» TASK TO CARRY OUT
Below are the records; give again exactly the line with "As well, it", the line with "Due to the commercial", and each line that lies between them, and nothing besides.

+-------+

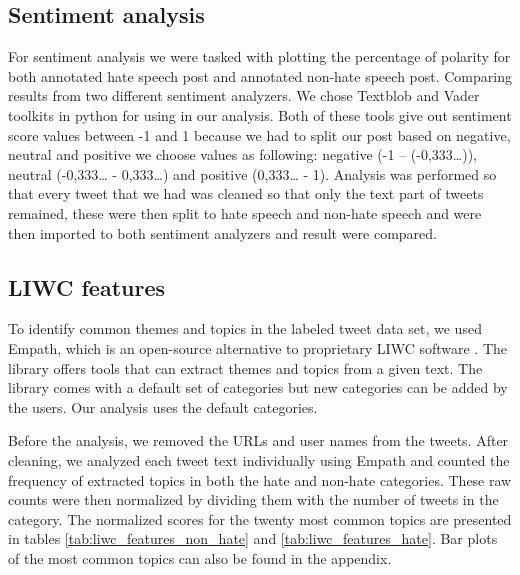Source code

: \documentclass[conference]{IEEEtran}
\begin{document}
\subsection{Sentiment analysis}
For sentiment analysis we were tasked with plotting the percentage of polarity for both annotated hate speech post and annotated non-hate speech post.
Comparing results from two different sentiment analyzers. We chose Textblob and Vader toolkits in python for using in our analysis. Both of these tools give out sentiment score values between -1 and 1
because we had to split our post based on negative, neutral and positive we choose values as following: negative (-1 – (-0,333…)), neutral (-0,333… - 0,333…) and positive (0,333… - 1).
Analysis was performed so that every tweet that we had was cleaned so that only the text part of tweets remained, these were then split to hate speech and non-hate speech and were then imported to both sentiment analyzers and result were compared.
\subsection{LIWC features}
To identify common themes and topics in the labeled tweet data set, we 
used Empath, which is an open-source alternative to proprietary LIWC software  \cite{fast2016empath}. 
The library offers tools that can extract themes and topics from a given text.
The library comes with a default set of categories but new categories can be added by the users. 
Our analysis uses the default categories.

Before the analysis, we removed the URLs and user names from the tweets. After cleaning, we analyzed each tweet text individually using Empath and counted the frequency of extracted topics in both the hate and non-hate categories. 
These raw counts were then normalized by dividing them with the number of tweets in the category. The normalized 
scores for the twenty most common topics are presented in tables \ref{tab:liwc_features_non_hate} 
and \ref{tab:liwc_features_hate}. Bar plots of the most common topics can also be found in the appendix.
\end{document}
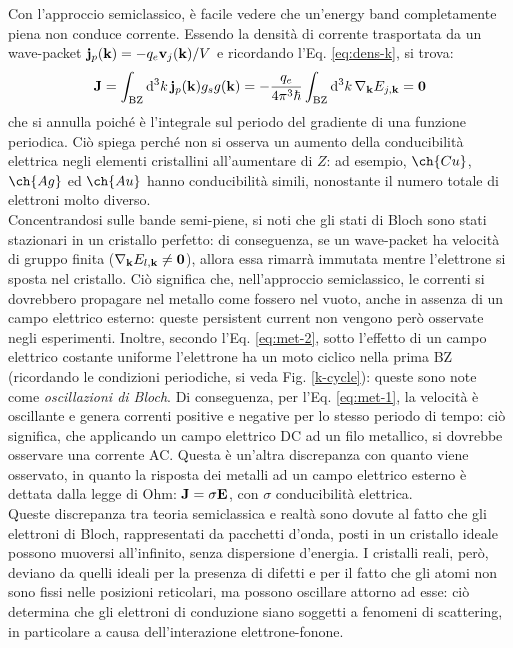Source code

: Con l'approccio semiclassico, è facile vedere che un'energy band completamente piena non conduce corrente. Essendo la densità di corrente trasportata da un wave-packet $ \mathbf{j}_p(\mathbf{k}) = -q_e \mathbf{v}_j(\mathbf{k}) / V $ e ricordando l'Eq. \ref{eq:dens-k}, si trova:
\begin{equation*}
	\mathbf{J} = \int_\text{BZ} \mathrm{d}^3k\, \mathbf{j}_p(\mathbf{k}) g_s g(\mathbf{k}) = - \frac{q_e}{4\pi^3 \hbar} \int_\text{BZ} \mathrm{d}^3k\, \nabla_{\mathbf{k}} E_{j,\mathbf{k}} = \mathbf{0}
\end{equation*}
che si annulla poiché è l'integrale sul periodo del gradiente di una funzione periodica. Ciò spiega perché non si osserva un aumento della conducibilità elettrica negli elementi cristallini all'aumentare di $ Z $: ad esempio, $ \ch{Cu} $, $ \ch{Ag} $ ed $ \ch{Au} $ hanno conducibilità simili, nonostante il numero totale di elettroni molto diverso. \\
Concentrandosi sulle bande semi-piene, si noti che gli stati di Bloch sono stati stazionari in un cristallo perfetto: di conseguenza, se un wave-packet ha velocità di gruppo finita ($ \nabla_{\mathbf{k}} E_{l,\mathbf{k}} \neq \mathbf{0} $), allora essa rimarrà immutata mentre l'elettrone si sposta nel cristallo. Ciò significa che, nell'approccio semiclassico, le correnti si dovrebbero propagare nel metallo come fossero nel vuoto, anche in assenza di un campo elettrico esterno: queste persistent current non vengono però osservate negli esperimenti.
Inoltre, secondo l'Eq. \ref{eq:met-2}, sotto l'effetto di un campo elettrico costante uniforme l'elettrone ha un moto ciclico nella prima BZ (ricordando le condizioni periodiche, si veda Fig. \ref{k-cycle}): queste sono note come \textit{oscillazioni di Bloch}. Di conseguenza, per l'Eq. \ref{eq:met-1}, la velocità è oscillante e genera correnti positive e negative per lo stesso periodo di tempo: ciò significa, che applicando un campo elettrico DC ad un filo metallico, si dovrebbe osservare una corrente AC. Questa è un'altra discrepanza con quanto viene osservato, in quanto la risposta dei metalli ad un campo elettrico esterno è dettata dalla legge di Ohm: $ \mathbf{J} = \sigma \mathbf{E} $, con $ \sigma $ conducibilità elettrica. \\
Queste discrepanza tra teoria semiclassica e realtà sono dovute al fatto che gli elettroni di Bloch, rappresentati da pacchetti d'onda, posti in un cristallo ideale possono muoversi all'infinito, senza dispersione d'energia. I cristalli reali, però, deviano da quelli ideali per la presenza di difetti e per il fatto che gli atomi non sono fissi nelle posizioni reticolari, ma possono oscillare attorno ad esse: ciò determina che gli elettroni di conduzione siano soggetti a fenomeni di scattering, in particolare a causa dell'interazione elettrone-fonone.

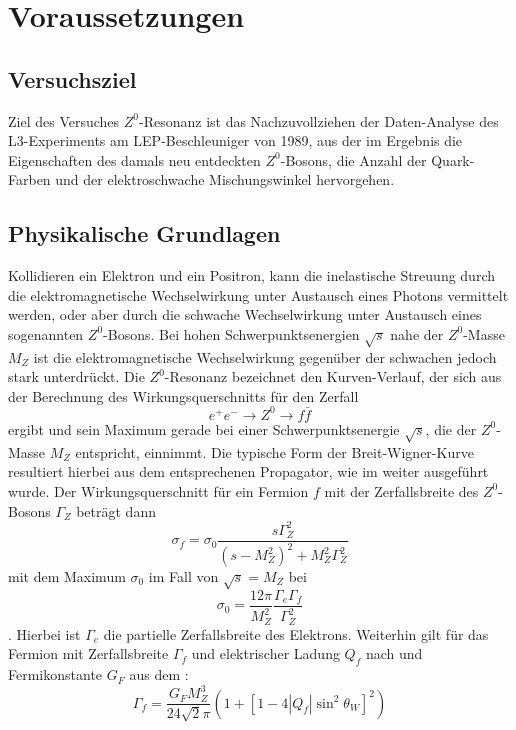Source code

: \section{Voraussetzungen}

\subsection{Versuchsziel}

Ziel des Versuches $Z^0$-Resonanz ist das Nachzuvollziehen der Daten-Analyse des
L3-Experiments am LEP-Beschleuniger von 1989, aus der im Ergebnis die
Eigenschaften des damals neu entdeckten $Z^0$-Bosons, die Anzahl der
Quark-Farben und der elektroschwache Mischungswinkel hervorgehen.

\subsection{Physikalische Grundlagen}

Kollidieren ein Elektron und ein Positron, kann die inelastische Streuung durch
die elektromagnetische Wechselwirkung unter Austausch eines Photons vermittelt
werden, oder aber durch die schwache Wechselwirkung unter Austausch eines
sogenannten $Z^0$-Bosons. Bei hohen Schwerpunktsenergien $\sqrt{s}$ nahe der
$Z^0$-Masse $M_Z$ ist die elektromagnetische Wechselwirkung gegenüber der
schwachen jedoch stark unterdrückt.
Die $Z^0$-Resonanz bezeichnet den Kurven-Verlauf, der sich aus der
Berechnung des Wirkungsquerschnitts für den Zerfall
\begin{equation}
  e^{+} e^{-} \rightarrow Z^0 \rightarrow f \bar{f}
\end{equation}
ergibt und sein Maximum gerade bei einer Schwerpunktsenergie
$\sqrt{s}$, die der $Z^0$-Masse $M_Z$ entspricht, einnimmt. Die typische Form
der Breit-Wigner-Kurve resultiert hierbei aus dem entsprechenen Propagator,
wie im \cite[Gl. 2]{script} weiter ausgeführt wurde. Der Wirkungsquerschnitt für
ein Fermion $f$ mit der Zerfallsbreite des $Z^0$-Bosons $\Gamma_Z$ beträgt dann
\begin{equation}
  \label{eqn:sigmaf}
  \sigma_f = \sigma_0 \frac{s \Gamma_Z^2}{(s - M_Z^2)^2 + M_Z^2\Gamma_Z^2}
\end{equation}
mit dem Maximum $\sigma_0$ im Fall von $\sqrt{s} = M_Z$ bei
\begin{equation}
  \sigma_0 = \frac{12\pi}{M_Z^2}\frac{\Gamma_e\Gamma_f}{\Gamma_Z^2}
\end{equation}
. Hierbei ist $\Gamma_e$ die partielle Zerfallsbreite des Elektrons. Weiterhin gilt
für das Fermion mit Zerfallsbreite $\Gamma_f$ und elektrischer Ladung $Q_f$ nach
\cite[Gl. 6]{script} und Fermikonstante $G_F$ aus dem \cite{pdb}:
\begin{equation}
  \Gamma_f = \frac{G_F M_Z^3}{24 \sqrt{2}\pi}\left(1+[1-4|Q_f|\sin^2θ_W]^2\right)
\end{equation}


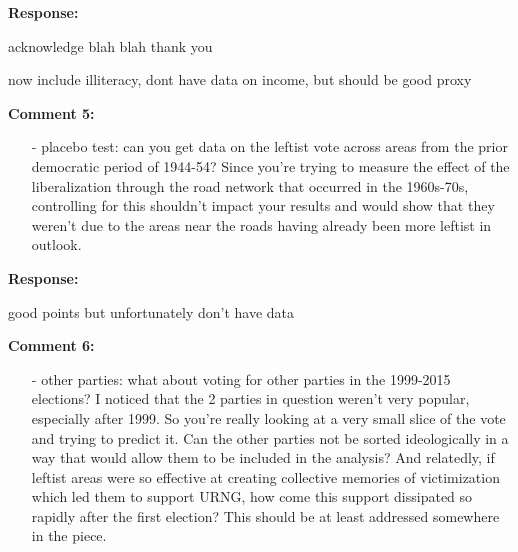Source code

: \documentclass[12pt, a4paper, notitlepage]{article}
\begin{document}
\noindent\textbf{Response:} {}

acknowledge blah blah thank you

now include illiteracy, dont have data on income, but should be good proxy

\vspace{15pt}
\noindent\textbf{Comment 5:}
\begin{displayquote}
\begin{itemize}
\item[-] placebo test: can you get data on the leftist vote across areas from the prior democratic period of 1944-54? Since you’re trying to measure the effect of the liberalization through the road network that occurred in the 1960s-70s, controlling for this shouldn’t impact your results and would show that they weren’t due to the areas near the roads having already been more leftist in outlook.
\end{itemize}
\end{displayquote}

\noindent\textbf{Response:} {}

good points but unfortunately don't have data

\vspace{15pt}
\noindent\textbf{Comment 6:}
\begin{displayquote}
\begin{itemize}
\item[-] other parties: what about voting for other parties in the 1999-2015 elections? I noticed that the 2 parties in question weren’t very popular, especially after 1999. So you’re really looking at a very small slice of the vote and trying to predict it. Can the other parties not be sorted ideologically in a way that would allow them to be included in the analysis? And relatedly, if leftist areas were so effective at creating collective memories of victimization which led them to support URNG, how come this support dissipated so rapidly after the first election? This should be at least addressed somewhere in the piece.
\end{itemize}
\end{displayquote}
\end{document}
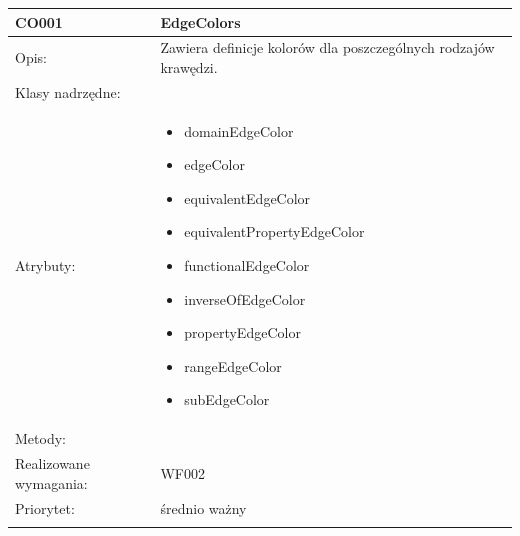 \documentclass[a4paper,10pt]{article}
\begin{document}
\begin{center}
 


\begin{longtable}{|m{3cm}|m{9cm}|} \hline

CO001 & EdgeColors \\ \hline
Opis: & Zawiera definicje kolorów dla poszczególnych rodzajów krawędzi.   \\ \hline
Klasy nadrzędne: &     \\ \hline
Atrybuty: & \begin{itemize}
 \item domainEdgeColor
 \item edgeColor
 \item equivalentEdgeColor
 \item equivalentPropertyEdgeColor
 \item functionalEdgeColor
 \item inverseOfEdgeColor
 \item propertyEdgeColor
 \item rangeEdgeColor
 \item subEdgeColor

\end{itemize}
 \\ \hline
Metody: & %
  \\ \hline
Realizowane wymagania: & WF002 \\ \hline
Priorytet: & średnio ważny \\ \hline

\multicolumn{2}{c}{} \\
 \hline


\end{longtable}
\end{center}
\end{document}
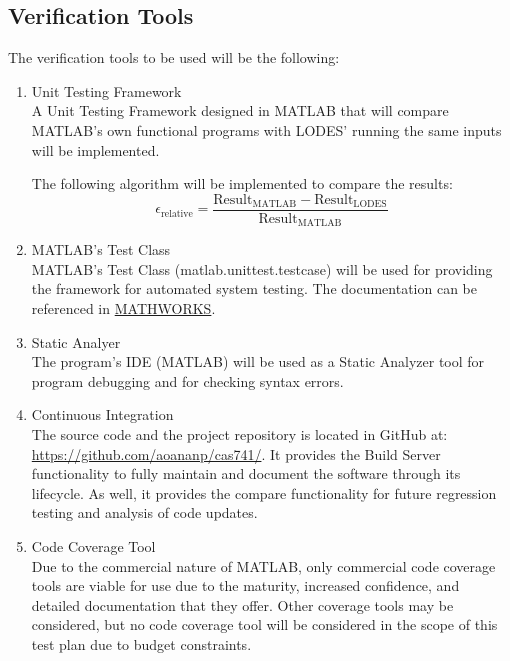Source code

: \documentclass[12pt, titlepage]{article}
\newcommand{\famname}{LODES} %
\newcommand{\famurl}{https://github.com/aoananp/cas741/}
\newcommand{\unittesturl}{https://www.mathworks.com/help/matlab/matlab_prog/author-class-based-unit-tests-
in-matlab.html}
\begin{document}
\subsection{Verification Tools} \label{sec_verificationtools}
The verification tools to be used will be the following:

\begin{enumerate}
\item{Unit Testing Framework\\}
A Unit Testing Framework designed in MATLAB that will compare MATLAB's own functional programs
with \famname{}' running the same inputs will be implemented.

The following algorithm will be implemented to compare the results:
$$\epsilon_{\text{relative}} = \frac{\text{Result}_\text{MATLAB} - \text{Result}_\text{\famname{}}} {\text{Result}
_\text{MATLAB}} $$

\item{MATLAB's Test Class\\}
MATLAB's Test Class (matlab.unittest.testcase) will be used for providing the framework for automated
system testing. The documentation can be referenced in \href{\unittesturl}{MATHWORKS}.

\item{Static Analyer\\}
The program's IDE (MATLAB) will be used as a Static Analyzer tool for program debugging and
for checking syntax errors.

\item{Continuous Integration\\}
The source code and the project repository is located in GitHub at: \url{\famurl}.
It provides the Build Server functionality to fully maintain and document the software through its lifecycle.
As well, it provides the compare functionality for future regression testing and analysis of code updates.

\item{Code Coverage Tool\\}
Due to the commercial nature of MATLAB, only commercial code coverage tools are viable for use due to the 
maturity, increased confidence, and detailed documentation that they offer. Other coverage tools may be 
considered, but no code coverage tool will be considered in the scope of this test plan due to budget constraints.

\end{enumerate}

\end{document}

+-------+

» ANSWER BELOW
As well, it provides the compare functionality for future regression testing and analysis of code updates.

\item{Code Coverage Tool\\}
Due to the commercial nature of MATLAB, only commercial code coverage tools are viable for use due to the 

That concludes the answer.